SotiredIcanttthinkstraight · 08/09/2024 10:02

This situation and the recent speculation has got to be appallingly unsettling for the parents who lost their babies, having reached, or so they thought, some sort of closure. Not that losing a baby is something you ever recover from. I cannot imagine their pain.

But as the pp said, justice has to work in a completely objective and factual realm and if there are legitimate discrepancies then an appeal will be the right thing to do. If not, it won’t be granted.

Wouldn't the parents want the truth. I can't understand why they would be so resistant to appeal.

BatFacedGirlll · 12/09/2024 13:55

It's not that I think she is innocent - it's more about whether she received a totally fair trial and that is is beyond all reasonable doubt, a safe conviction

So that's the key thing.

And if she is released because the conviction is deemed unsafe then god help us all. I'd literally despair of this country

Mishmashs · 12/09/2024 14:02

It’s NOT just social media. There have been recent pieces on statistics and the evidence in The Economist and Financial Times. The pieces are not trying to say Letby is innocent but pointing out that the vast majority of people do not understand statistics.

prh47bridge · 12/09/2024 14:09

SensorySensai · 12/09/2024 12:58

She's had a chance to appeal and it's been denied. Murderers can't just keep trying and trying to get the verdict they want. The conviction is safe.

As an aside, the inquiry has just said that at a previous hospital (not the one in question), babies on Lucy Letby's shifts had 40% tube dislodgement rate while she was caring for them. Normal rate on other people's shifts is less than 1%. Not only has she been found guilty of multiple baby murders, the evidence is mounting that it's the tip of the iceberg. Further police investigations continue.

The fact that an appeal has been denied does not make a conviction safe. The appeal was denied in part on the basis that the defence could have called one of the world's leading experts on air embolism but did not do so, and therefore his evidence that the prosecution expert was wrong is not new and hence not admissible.

prh47bridge · 12/09/2024 14:17

ginasevern · 12/09/2024 13:24

People repeatedly use the word "experts". There are many experts who think the conviction is unsafe. Could someone tell me who these experts are and what their background is? Why do they apparently know more than the experts called at the trial and people who worked closely with Letby?

You may recall the the world exploded with experts during Covid. Every doctor, scientist, statistician and lab assistant (whether retired, struck off, or working in a completely different field to virology) suddenly knew the answer to everything. To say nothing of journalists, singers, film stars et al.

If you want some names, take a look at the "Post-trial commentary on the safety of the convictions" section of the Wikipedia article on Lucy Letby.

prh47bridge · 12/09/2024 14:22

I don't know whether Letby is guilty or innocent, but I am appalled that the lawyer for the families has told the inquiry that those questioning the conviction should be ashamed of themselves.
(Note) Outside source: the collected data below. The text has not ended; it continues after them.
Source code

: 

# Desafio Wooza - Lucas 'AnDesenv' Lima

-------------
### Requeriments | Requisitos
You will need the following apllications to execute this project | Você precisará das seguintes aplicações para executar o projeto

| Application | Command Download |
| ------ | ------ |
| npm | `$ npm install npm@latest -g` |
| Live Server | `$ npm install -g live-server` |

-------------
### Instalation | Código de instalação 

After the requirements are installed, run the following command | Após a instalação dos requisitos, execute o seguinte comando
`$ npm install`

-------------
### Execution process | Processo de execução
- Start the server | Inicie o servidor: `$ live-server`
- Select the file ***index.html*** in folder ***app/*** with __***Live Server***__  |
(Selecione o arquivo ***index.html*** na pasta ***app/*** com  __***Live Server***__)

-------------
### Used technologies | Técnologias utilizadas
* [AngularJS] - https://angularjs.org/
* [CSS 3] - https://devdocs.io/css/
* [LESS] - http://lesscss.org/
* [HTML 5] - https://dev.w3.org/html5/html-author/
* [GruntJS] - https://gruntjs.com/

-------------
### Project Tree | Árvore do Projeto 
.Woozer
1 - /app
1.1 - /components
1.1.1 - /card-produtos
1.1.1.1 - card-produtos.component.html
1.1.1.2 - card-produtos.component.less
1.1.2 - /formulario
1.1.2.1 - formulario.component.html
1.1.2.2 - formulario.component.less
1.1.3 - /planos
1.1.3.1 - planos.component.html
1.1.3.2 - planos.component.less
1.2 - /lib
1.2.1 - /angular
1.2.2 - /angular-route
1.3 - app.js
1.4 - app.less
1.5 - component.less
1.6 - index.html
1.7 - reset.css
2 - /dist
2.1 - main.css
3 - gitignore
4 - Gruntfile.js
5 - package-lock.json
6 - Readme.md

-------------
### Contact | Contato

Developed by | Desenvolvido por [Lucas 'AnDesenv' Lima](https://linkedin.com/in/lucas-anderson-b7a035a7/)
We have had more than enough proven miscarriages of justice to know that juries sometimes get things wrong. Should those raising questions about the Guildford Four or the Birmingham Six have been ashamed of themselves?

Sanguinello · 12/09/2024 14:29

Mittens67 · 08/09/2024 11:36

From what I have read in the non social media it is a range of medical experts, legal experts and statisticians who have led the call for a review not ordinary members of the public on social media.
Justice must be done and the victims and their families will rarely if ever be able to be objective about the person they believe to be the perpetrator of a particular crime, most understandably.
Of course we will all have personal opinions on any emotive case such as this. People should express themselves respectively but human nature being what it is some will and some won’t.

From what I have read in the non social media it is a range of medical experts, legal experts and statisticians who have led the call for a review not ordinary members of the public on social media.

Exactly. The people who are claiming it is a bunch of crackpots or "The Lucy Letby Fan Club" or I've even seen a mumsnetter claim it is because people fancy her FFS, are just making themselves look ridiculous.